I have a thread that loops forever testing for incoming data using lo_server_wait:

        while (_shouldRun)
        {
            if (lo_server_wait(server, 50) > 0)
            {
                CFRunLoopSourceSignal(runLoopSource);
                CFRunLoopWakeUp(runLoop);
            }
        }

When the runloop is signalled, it schedules a call in the main thread, basically doing this:

    do
    {
        result = lo_server_recv_noblock(server, 0);
       // handle error
    }
    while (result > 0);

Am I doing something wrong?

Best, Cam

radarsat1 commented 5 years ago

Ah. Well, I can see that dispatch_data, eventually called by lo_server_recv_noblock, does of course mess with the s->queued pointer, so it's possibly your loop is calling into lo_server_wait before dispatch_data is done with it. Perhaps you should use a mutex instead of a signal? Just make sure lo_server_wait isn't called before the message is handled.

There is not really a lot of benefit of waiting in a separate thread if you're going to dispatch them somewhere else. Usually if I don't want to deal with the fact that liblo threads execute the methods on a separate thread, I just stick lo_server_recv_noblock in my main loop. Incoming messages should just pile up and get dispatched by lo_server_recv_noblock anyways, and if there is nothing there, it will not block. So the lo_server_wait serves no purpose I can see.

tuscland commented 5 years ago

Thank you for the pointers.

On macOS (CoreFoundation actually), runloop sources (ways to integrate with a run loop, more specifically here the main loop) are kind of lazy. The OS schedules calls to the loop in the most efficient manner. So, I am not guaranteed that lo_server_recv_noblock will be called as soon as there is something on the socket, which cause unwanted delays.

I could try the mutex, but I remember the performance was not so great, obviously.

Also, I think I already tried to register the lo_server's socket with the main runloop source, but had problems of socket configuration compatibility between liblo and CoreFoundation.

Shall I close this issue, or is it still a valid use-case?

radarsat1 commented 5 years ago

I think there must be a way to do this correctly on OS X, I would like to use this issue to discuss it. It's pretty normal for software to use select or poll to wait on a socket. It sounds like,

Also, I think I already tried to register the lo_server's socket with the main runloop source, but had problems of socket configuration compatibility between liblo and CoreFoundation.

is the real problem here. Can you describe this better? The sockets used by liblo are just normal fds created with socket.

By the way your other option is to just be sure to perform the dispatch in the wait thread using lo_server_recv and use signals within the method handler to trigger activity in the main loop -- that's how I would normally do it I suppose.

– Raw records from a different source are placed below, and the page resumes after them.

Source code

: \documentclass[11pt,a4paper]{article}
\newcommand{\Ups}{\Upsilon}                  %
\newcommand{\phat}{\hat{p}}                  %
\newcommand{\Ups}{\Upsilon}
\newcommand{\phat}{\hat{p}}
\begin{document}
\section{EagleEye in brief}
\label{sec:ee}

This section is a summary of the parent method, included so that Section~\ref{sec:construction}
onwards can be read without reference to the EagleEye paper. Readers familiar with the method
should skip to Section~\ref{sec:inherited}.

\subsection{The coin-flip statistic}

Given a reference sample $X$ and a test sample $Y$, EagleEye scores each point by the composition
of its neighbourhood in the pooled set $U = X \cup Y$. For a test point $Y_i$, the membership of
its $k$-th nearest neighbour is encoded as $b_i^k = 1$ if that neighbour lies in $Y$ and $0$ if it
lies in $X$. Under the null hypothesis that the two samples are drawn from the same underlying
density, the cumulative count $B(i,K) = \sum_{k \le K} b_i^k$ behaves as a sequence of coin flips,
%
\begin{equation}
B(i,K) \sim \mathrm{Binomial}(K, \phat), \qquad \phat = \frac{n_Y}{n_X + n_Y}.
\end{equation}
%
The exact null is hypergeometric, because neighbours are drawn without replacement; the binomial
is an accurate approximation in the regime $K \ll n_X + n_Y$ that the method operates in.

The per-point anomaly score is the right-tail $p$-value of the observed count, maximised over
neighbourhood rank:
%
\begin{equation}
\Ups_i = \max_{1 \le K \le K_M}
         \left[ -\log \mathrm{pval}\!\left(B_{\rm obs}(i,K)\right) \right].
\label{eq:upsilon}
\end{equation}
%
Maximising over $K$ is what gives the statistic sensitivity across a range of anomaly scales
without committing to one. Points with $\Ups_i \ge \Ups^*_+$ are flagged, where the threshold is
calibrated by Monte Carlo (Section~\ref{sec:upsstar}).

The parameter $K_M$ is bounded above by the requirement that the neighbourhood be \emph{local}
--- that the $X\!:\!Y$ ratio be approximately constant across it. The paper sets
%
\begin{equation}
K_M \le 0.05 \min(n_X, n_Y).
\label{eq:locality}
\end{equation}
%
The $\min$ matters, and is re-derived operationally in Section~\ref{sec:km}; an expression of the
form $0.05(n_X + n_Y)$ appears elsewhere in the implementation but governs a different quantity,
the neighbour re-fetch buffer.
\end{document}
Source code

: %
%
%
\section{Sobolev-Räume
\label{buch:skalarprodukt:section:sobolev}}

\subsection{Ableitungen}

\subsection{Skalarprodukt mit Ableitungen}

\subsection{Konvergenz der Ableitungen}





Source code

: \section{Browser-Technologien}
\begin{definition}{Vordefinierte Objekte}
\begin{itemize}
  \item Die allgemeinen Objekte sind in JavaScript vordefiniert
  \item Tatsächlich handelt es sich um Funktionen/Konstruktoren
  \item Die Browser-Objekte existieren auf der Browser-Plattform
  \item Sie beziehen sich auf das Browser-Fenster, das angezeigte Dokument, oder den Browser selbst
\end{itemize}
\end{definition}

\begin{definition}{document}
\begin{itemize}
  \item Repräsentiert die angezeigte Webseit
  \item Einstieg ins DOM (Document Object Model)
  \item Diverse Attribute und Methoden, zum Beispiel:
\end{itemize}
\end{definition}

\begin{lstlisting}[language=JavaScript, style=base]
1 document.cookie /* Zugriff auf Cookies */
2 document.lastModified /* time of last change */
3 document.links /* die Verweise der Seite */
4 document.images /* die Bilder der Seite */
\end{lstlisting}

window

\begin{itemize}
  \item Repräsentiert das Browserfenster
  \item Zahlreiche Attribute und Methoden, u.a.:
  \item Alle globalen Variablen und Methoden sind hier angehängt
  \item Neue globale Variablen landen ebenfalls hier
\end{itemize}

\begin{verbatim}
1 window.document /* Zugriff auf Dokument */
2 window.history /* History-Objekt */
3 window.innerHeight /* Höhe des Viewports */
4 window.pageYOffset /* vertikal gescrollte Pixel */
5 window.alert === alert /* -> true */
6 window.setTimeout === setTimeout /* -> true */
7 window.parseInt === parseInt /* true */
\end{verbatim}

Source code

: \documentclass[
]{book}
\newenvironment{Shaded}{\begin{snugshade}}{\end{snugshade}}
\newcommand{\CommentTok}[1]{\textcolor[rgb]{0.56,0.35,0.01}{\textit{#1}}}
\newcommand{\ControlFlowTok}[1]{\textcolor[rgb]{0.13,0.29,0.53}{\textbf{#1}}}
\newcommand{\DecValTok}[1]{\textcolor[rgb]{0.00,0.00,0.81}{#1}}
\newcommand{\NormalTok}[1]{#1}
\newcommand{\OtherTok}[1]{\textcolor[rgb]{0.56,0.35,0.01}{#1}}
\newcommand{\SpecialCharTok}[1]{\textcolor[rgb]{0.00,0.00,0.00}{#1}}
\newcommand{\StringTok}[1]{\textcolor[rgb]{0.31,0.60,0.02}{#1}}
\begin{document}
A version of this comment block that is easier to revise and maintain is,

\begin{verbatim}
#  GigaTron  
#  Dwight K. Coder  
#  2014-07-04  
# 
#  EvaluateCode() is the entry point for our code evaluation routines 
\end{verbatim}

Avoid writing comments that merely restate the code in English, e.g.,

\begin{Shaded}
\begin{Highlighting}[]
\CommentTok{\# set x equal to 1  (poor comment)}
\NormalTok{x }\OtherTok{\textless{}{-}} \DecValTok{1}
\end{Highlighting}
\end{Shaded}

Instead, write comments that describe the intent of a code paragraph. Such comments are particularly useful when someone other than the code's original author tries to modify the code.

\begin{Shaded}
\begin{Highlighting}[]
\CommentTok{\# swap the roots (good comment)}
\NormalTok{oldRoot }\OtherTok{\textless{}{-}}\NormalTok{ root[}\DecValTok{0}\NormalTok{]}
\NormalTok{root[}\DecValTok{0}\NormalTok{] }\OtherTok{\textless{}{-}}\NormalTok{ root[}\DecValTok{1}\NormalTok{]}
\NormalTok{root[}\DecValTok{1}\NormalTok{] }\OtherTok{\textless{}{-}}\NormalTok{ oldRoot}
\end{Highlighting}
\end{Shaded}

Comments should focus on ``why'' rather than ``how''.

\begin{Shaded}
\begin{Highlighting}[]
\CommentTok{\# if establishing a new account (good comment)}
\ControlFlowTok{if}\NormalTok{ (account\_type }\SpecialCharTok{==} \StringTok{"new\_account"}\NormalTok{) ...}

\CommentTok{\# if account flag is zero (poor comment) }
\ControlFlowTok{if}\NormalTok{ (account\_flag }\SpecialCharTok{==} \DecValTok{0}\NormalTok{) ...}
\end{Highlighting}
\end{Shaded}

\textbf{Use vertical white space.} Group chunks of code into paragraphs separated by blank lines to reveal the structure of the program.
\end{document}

tuscland commented 5 years ago

Hey Steve,

I made a proof of concept using CFSocket to wrap the underlying liblo server socket using Apple's APIs. It looked like all was dandy but some testing revealed it was not this couldn't possibly work with TCP: liblo manages it's own set of server sockets. For example, when lo_send_message_from is used, it automatically creates a new socket that is adds to the server's list of managed sockets. We can't monitor the sockets created this way using the CFSocket API.

This begs the question of wether lo_server_get_socket_fd is any useful... maybe when using UDP.

I went on digging into my code repository to find an older revision of the server code that featured a mutex for threads coordination (embarrassing).

I will try your suggestion of dispatching to the main thread after a call to lo_server_recv. It seems I can even use the new lo_server_thread to do the heavy lifting.

Thank you for your help!

tuscland commented 5 years ago

Just wanted to add a note, you said:

By the way your other option is to just be sure to perform the dispatch in the wait thread using lo_server_recv and use signals within the method handler to trigger activity in the main loop -- that's how I would normally do it I suppose.

The problem I see with this approach is that this requires all modifications to the lo_server (e.g. add / remove methods) to happen in the server thread, thus adding complexity. If you do the dispatch in the main thread, everything can happen in the main thread.